Kurang lebih satu jam kami menghabiskan waktu di Curug Cikaso. Sudah waktunya untuk pulang. Waktu menunjukkan pukul 12 siang. Para tukang ojek itu lalu membawa kami kembali ke pertigaan jalan raya Cikaso, tempat tadi kami turun dari angkot. Saya lalu membayar ongkos kepada mereka dengan sedikit nego-nego. Hehe..

Sebelum mencegat bis yang menuju Sukabumi, saya dan Jane makan siang terlebih dahulu di sebuah rumah makan di pinggir jalan raya Cikaso. Setelah itu, baru kami bersiap mencegat bis yang menuju Sukabumi.

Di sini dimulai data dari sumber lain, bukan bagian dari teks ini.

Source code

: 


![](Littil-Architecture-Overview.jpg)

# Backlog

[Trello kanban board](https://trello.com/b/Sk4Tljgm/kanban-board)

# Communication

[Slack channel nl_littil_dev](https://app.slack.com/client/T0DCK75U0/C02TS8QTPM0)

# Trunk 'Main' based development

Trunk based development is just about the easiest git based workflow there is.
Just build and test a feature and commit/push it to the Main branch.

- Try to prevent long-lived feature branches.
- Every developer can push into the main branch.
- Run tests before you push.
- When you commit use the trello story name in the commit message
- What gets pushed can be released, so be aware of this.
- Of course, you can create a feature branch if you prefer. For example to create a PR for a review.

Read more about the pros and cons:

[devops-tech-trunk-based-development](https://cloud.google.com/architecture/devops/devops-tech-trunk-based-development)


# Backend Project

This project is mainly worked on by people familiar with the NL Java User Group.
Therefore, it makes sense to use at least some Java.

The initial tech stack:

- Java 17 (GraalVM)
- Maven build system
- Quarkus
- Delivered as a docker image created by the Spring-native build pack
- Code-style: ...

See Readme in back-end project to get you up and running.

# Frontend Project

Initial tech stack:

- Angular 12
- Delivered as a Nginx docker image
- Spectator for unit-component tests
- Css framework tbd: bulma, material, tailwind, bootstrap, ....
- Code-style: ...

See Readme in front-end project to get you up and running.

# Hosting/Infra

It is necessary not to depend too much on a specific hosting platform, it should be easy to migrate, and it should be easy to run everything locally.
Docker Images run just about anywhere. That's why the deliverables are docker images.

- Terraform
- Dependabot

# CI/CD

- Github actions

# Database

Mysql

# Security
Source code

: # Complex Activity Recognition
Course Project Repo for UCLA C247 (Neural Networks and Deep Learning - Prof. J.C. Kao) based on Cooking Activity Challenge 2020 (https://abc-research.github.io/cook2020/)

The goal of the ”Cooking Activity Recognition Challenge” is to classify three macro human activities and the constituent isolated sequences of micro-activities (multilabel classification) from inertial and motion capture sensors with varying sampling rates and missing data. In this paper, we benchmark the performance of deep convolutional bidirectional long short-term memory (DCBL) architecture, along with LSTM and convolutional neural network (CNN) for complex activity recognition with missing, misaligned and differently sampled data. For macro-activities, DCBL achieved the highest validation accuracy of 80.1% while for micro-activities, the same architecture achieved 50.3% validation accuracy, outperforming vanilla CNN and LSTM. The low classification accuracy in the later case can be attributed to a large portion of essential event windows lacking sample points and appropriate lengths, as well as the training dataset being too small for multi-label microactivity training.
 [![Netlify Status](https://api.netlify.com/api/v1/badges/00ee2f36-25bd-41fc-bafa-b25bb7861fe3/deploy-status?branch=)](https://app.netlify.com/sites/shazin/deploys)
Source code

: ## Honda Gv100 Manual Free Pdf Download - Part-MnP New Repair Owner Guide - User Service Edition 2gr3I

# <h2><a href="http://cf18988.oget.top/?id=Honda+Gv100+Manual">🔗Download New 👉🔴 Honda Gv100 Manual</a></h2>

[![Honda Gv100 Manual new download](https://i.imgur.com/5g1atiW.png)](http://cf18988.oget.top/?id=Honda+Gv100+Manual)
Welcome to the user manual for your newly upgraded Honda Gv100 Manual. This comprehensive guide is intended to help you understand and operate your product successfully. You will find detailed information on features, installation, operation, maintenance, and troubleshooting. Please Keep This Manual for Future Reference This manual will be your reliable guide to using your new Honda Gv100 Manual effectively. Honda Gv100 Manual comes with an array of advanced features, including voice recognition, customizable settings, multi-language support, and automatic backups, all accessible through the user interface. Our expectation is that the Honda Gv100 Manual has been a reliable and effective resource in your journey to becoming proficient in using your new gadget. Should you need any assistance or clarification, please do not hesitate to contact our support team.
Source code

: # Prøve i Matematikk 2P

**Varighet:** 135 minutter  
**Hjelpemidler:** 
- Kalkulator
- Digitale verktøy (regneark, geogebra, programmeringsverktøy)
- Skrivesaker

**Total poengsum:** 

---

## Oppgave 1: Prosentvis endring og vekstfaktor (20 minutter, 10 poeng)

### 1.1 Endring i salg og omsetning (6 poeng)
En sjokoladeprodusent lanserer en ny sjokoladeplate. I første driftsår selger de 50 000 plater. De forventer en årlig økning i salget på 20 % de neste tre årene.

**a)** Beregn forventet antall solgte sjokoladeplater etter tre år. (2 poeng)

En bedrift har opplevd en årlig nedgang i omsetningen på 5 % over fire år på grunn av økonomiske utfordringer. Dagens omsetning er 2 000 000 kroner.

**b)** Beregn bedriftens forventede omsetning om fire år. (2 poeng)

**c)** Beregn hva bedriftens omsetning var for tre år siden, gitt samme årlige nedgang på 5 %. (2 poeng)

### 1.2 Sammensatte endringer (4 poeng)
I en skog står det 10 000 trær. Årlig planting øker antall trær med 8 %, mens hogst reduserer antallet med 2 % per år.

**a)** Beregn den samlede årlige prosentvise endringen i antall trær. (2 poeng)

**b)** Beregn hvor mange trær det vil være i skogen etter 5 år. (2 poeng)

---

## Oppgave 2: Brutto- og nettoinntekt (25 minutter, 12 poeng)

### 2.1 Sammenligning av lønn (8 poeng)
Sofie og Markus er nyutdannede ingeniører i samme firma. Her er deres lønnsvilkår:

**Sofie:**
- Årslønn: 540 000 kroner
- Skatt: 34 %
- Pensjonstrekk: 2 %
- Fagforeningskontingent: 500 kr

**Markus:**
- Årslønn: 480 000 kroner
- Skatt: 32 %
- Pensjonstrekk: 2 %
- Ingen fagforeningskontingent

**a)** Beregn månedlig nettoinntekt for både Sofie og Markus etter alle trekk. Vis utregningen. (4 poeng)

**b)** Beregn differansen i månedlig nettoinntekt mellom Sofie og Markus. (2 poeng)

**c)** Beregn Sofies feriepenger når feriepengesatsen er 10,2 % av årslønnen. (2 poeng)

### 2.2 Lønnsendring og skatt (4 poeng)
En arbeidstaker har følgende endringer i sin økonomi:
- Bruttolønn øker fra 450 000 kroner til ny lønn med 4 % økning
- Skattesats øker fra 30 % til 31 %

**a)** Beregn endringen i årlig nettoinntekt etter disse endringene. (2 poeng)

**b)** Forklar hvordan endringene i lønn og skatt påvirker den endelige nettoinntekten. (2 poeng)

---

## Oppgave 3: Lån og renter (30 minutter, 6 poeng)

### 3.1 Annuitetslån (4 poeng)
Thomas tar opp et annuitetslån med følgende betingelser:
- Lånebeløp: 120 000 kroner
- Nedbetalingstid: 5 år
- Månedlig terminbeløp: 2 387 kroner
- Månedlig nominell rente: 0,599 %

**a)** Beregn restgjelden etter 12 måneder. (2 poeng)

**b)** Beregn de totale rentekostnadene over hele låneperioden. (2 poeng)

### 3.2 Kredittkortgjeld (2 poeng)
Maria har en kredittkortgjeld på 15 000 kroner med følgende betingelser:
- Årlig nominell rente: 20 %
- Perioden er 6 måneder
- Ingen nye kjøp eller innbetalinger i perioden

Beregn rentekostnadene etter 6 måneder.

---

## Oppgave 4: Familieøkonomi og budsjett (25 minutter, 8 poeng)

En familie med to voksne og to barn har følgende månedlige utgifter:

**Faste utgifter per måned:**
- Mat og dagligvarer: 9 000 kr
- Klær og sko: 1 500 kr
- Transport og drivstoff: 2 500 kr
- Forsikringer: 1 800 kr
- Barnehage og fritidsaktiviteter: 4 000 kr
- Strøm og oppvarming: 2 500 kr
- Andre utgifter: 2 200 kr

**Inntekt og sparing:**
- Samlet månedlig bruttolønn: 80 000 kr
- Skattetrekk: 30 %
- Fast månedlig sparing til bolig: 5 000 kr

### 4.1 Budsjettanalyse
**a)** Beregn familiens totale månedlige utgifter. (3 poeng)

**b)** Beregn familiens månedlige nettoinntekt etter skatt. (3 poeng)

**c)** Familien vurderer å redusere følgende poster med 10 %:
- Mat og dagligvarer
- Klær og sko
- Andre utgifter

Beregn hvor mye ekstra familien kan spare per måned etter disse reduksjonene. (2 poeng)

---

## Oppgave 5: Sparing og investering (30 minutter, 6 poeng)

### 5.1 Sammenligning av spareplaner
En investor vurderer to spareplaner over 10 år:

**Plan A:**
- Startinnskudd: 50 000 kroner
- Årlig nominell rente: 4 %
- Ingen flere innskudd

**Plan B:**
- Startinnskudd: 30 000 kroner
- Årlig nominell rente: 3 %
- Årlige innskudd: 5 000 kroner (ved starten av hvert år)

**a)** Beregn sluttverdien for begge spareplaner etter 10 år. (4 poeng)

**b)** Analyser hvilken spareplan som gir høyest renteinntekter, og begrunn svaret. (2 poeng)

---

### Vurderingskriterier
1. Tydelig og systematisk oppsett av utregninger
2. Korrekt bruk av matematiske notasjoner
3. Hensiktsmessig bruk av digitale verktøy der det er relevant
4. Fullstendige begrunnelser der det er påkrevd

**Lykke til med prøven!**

Cukup lama waktu yang dihabiskan untuk menunggu bis yang menuju Sukabumi. Mungkin sekitar setengah jam kami menunggu sampai akhirnya bis (lagi-lagi) Langgeng Jaya lewat di depan kami. Kami pun segera naik untuk menuju Sukabumi dan langsung melanjutkan bis ke arah Bandung.


Akhirnya

Perjalanan liburan kali ini benar-benar sangat menyenangkan. Sebuah perjalanan yang kami rancang begitu mendadak namun bisa terlaksana dengan lancar.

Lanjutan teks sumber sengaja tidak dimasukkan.